Computational Intelligence course Projects

This repository contains the projects done in the context of the "Introduction of Computational Intelligence" course held at the Ferdowsi University of Mashhad(FUM). During the semester, we were assigned three projects as follows:

Clustering
Perceptron + Kernel trick
Word2Vec + BoG

Proj1: Clustering

We were supposed to work with ORL dataset. We should easily flatten the images and then fit the clustering algorithms with them. We were asked to work with DBSCAN, K-means, and Agglomerative algorithms. I experimented with three different data normalizations before feeding them to the algorithms, as follows:

None: no normalization has been applied to the data
StandardScaler: normalize data to have mean of 0 and std of 1
Range [0,1]: normalize data pixels to have value in range of [0,1].

It is worth noting that, due to using a very basic representation of our data (flattening pixels), this last method didn't make any significant change in comparison to applying no normalization!

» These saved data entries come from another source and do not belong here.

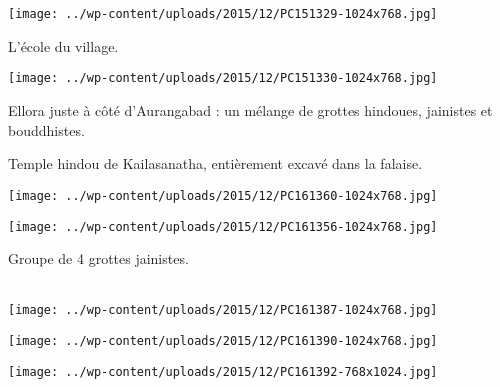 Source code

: ~\\~\\
\vspace{1.25mm}
\begin{center} \texttt{[image: ../wp-content/uploads/2015/12/PC151329-1024x768.jpg]} \end{center}

L'école du village.
\begin{center} \texttt{[image: ../wp-content/uploads/2015/12/PC151330-1024x768.jpg]} \end{center}
\vspace{-\topsep}
\pagebreak

Ellora juste à côté d'Aurangabad : un mélange de grottes hindoues, jainistes et bouddhistes. 

Temple hindou de Kailasanatha, entièrement excavé dans la falaise.
\begin{center} \texttt{[image: ../wp-content/uploads/2015/12/PC161360-1024x768.jpg]} \end{center}
\begin{center} \texttt{[image: ../wp-content/uploads/2015/12/PC161356-1024x768.jpg]} \end{center}
\vspace{-\topsep}
\vspace{-2.25mm}
\pagebreak

Groupe de 4 grottes jainistes.\\

~
\vspace{0.75mm}
\begin{center} \texttt{[image: ../wp-content/uploads/2015/12/PC161387-1024x768.jpg]} \end{center}
\begin{center} \texttt{[image: ../wp-content/uploads/2015/12/PC161390-1024x768.jpg]} \end{center}
\begin{center} \texttt{[image: ../wp-content/uploads/2015/12/PC161392-768x1024.jpg]} \end{center}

Furthermore, to evaluate the performance of the algorithms we had to implement the Rand Index metric.

Additionally, we had to choose one of the above algorithms and propose a solution to relatively enhance its performance. I chose DBSCAN. To have a promising clustering using DBSCAN we have to carefully choose two hyperparameters: MinPts and epsilon.

During my experience of finding optimal parameters for this assignment, I faced many challenges to find the right epsilon and also figured out its high importance (especially in comparison with MinPts). Choosing the optimal epsilon has a direct relationship with the outcome. However, finding the optimal epsilon can be overwhelming and tricky. To remedy this, I came up with an automated approach that is able to find the optimal epsilon for cases we access the ground truth of our data. The process of finding epsilon is as follows:

Compute distance (in this case euclidean distance) between each pair of different classes. Now we have a list of distances per each class (say class A) indicating the distances of samples of class A to all other samples from other classes
Compute the average distances per class. Now we have a scalar for each class. E.g., the number associated with class A indicates the average distance between class A and other classes' samples
Finally, epsilon is computed as the mean of all obtained averages from the previous step. In the end, the value of epsilon is divided by a constant number (=2)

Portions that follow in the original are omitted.